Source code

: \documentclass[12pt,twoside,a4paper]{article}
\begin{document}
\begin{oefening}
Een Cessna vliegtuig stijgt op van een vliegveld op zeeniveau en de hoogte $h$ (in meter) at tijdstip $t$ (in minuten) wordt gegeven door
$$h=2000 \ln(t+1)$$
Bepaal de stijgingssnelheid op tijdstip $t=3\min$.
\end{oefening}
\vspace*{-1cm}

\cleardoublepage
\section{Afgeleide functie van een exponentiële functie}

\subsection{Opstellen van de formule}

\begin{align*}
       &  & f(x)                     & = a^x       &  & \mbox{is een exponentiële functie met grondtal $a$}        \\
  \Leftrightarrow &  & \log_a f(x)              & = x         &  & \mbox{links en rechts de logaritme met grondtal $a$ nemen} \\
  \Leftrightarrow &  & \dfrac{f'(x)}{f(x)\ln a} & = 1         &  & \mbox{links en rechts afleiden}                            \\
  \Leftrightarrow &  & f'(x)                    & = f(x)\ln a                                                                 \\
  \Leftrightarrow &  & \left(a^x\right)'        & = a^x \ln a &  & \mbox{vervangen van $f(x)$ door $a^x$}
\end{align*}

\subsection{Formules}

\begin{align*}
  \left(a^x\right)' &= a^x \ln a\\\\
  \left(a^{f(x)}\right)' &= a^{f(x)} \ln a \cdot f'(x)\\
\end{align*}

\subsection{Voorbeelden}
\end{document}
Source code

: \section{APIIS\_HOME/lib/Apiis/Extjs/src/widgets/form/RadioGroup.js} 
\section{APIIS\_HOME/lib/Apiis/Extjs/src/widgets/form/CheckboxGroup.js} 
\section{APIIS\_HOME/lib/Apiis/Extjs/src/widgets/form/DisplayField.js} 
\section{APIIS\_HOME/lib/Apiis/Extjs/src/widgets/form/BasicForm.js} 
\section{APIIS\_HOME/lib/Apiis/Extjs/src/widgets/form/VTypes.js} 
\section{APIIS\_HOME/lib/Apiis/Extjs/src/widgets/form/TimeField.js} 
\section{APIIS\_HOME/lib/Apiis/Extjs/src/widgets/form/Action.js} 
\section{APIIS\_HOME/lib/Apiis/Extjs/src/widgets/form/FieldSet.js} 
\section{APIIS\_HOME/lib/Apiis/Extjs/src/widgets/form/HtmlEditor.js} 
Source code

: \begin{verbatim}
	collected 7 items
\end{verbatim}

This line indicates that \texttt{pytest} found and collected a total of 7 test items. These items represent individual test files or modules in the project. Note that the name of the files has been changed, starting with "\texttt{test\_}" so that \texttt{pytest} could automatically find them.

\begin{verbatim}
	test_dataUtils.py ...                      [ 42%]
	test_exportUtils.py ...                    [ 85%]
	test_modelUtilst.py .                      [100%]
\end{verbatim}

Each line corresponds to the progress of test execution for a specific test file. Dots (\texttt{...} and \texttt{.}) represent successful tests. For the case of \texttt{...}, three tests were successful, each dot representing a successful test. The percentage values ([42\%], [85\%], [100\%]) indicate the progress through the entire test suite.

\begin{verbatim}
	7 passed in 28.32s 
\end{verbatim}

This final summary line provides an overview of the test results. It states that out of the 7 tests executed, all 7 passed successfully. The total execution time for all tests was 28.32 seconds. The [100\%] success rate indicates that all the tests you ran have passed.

Required work:
Please copy out every entry exactly, with nothing omitted.

Expected answer:
Source code

: \documentclass[12pt,twoside,a4paper]{article}
\begin{document}
\begin{oefening}
Een Cessna vliegtuig stijgt op van een vliegveld op zeeniveau en de hoogte $h$ (in meter) at tijdstip $t$ (in minuten) wordt gegeven door
$$h=2000 \ln(t+1)$$
Bepaal de stijgingssnelheid op tijdstip $t=3\min$.
\end{oefening}
\vspace*{-1cm}

\cleardoublepage
\section{Afgeleide functie van een exponentiële functie}

\subsection{Opstellen van de formule}

\begin{align*}
       &  & f(x)                     & = a^x       &  & \mbox{is een exponentiële functie met grondtal $a$}        \\
  \Leftrightarrow &  & \log_a f(x)              & = x         &  & \mbox{links en rechts de logaritme met grondtal $a$ nemen} \\
  \Leftrightarrow &  & \dfrac{f'(x)}{f(x)\ln a} & = 1         &  & \mbox{links en rechts afleiden}                            \\
  \Leftrightarrow &  & f'(x)                    & = f(x)\ln a                                                                 \\
  \Leftrightarrow &  & \left(a^x\right)'        & = a^x \ln a &  & \mbox{vervangen van $f(x)$ door $a^x$}
\end{align*}

\subsection{Formules}

\begin{align*}
  \left(a^x\right)' &= a^x \ln a\\\\
  \left(a^{f(x)}\right)' &= a^{f(x)} \ln a \cdot f'(x)\\
\end{align*}

\subsection{Voorbeelden}
\end{document}
Source code

: \section{APIIS\_HOME/lib/Apiis/Extjs/src/widgets/form/RadioGroup.js} 
\section{APIIS\_HOME/lib/Apiis/Extjs/src/widgets/form/CheckboxGroup.js} 
\section{APIIS\_HOME/lib/Apiis/Extjs/src/widgets/form/DisplayField.js} 
\section{APIIS\_HOME/lib/Apiis/Extjs/src/widgets/form/BasicForm.js} 
\section{APIIS\_HOME/lib/Apiis/Extjs/src/widgets/form/VTypes.js} 
\section{APIIS\_HOME/lib/Apiis/Extjs/src/widgets/form/TimeField.js} 
\section{APIIS\_HOME/lib/Apiis/Extjs/src/widgets/form/Action.js} 
\section{APIIS\_HOME/lib/Apiis/Extjs/src/widgets/form/FieldSet.js} 
\section{APIIS\_HOME/lib/Apiis/Extjs/src/widgets/form/HtmlEditor.js} 
Source code

: \begin{verbatim}
	collected 7 items
\end{verbatim}

This line indicates that \texttt{pytest} found and collected a total of 7 test items. These items represent individual test files or modules in the project. Note that the name of the files has been changed, starting with "\texttt{test\_}" so that \texttt{pytest} could automatically find them.

\begin{verbatim}
	test_dataUtils.py ...                      [ 42%]
	test_exportUtils.py ...                    [ 85%]
	test_modelUtilst.py .                      [100%]
\end{verbatim}

Each line corresponds to the progress of test execution for a specific test file. Dots (\texttt{...} and \texttt{.}) represent successful tests. For the case of \texttt{...}, three tests were successful, each dot representing a successful test. The percentage values ([42\%], [85\%], [100\%]) indicate the progress through the entire test suite.

\begin{verbatim}
	7 passed in 28.32s 
\end{verbatim}

This final summary line provides an overview of the test results. It states that out of the 7 tests executed, all 7 passed successfully. The total execution time for all tests was 28.32 seconds. The [100\%] success rate indicates that all the tests you ran have passed.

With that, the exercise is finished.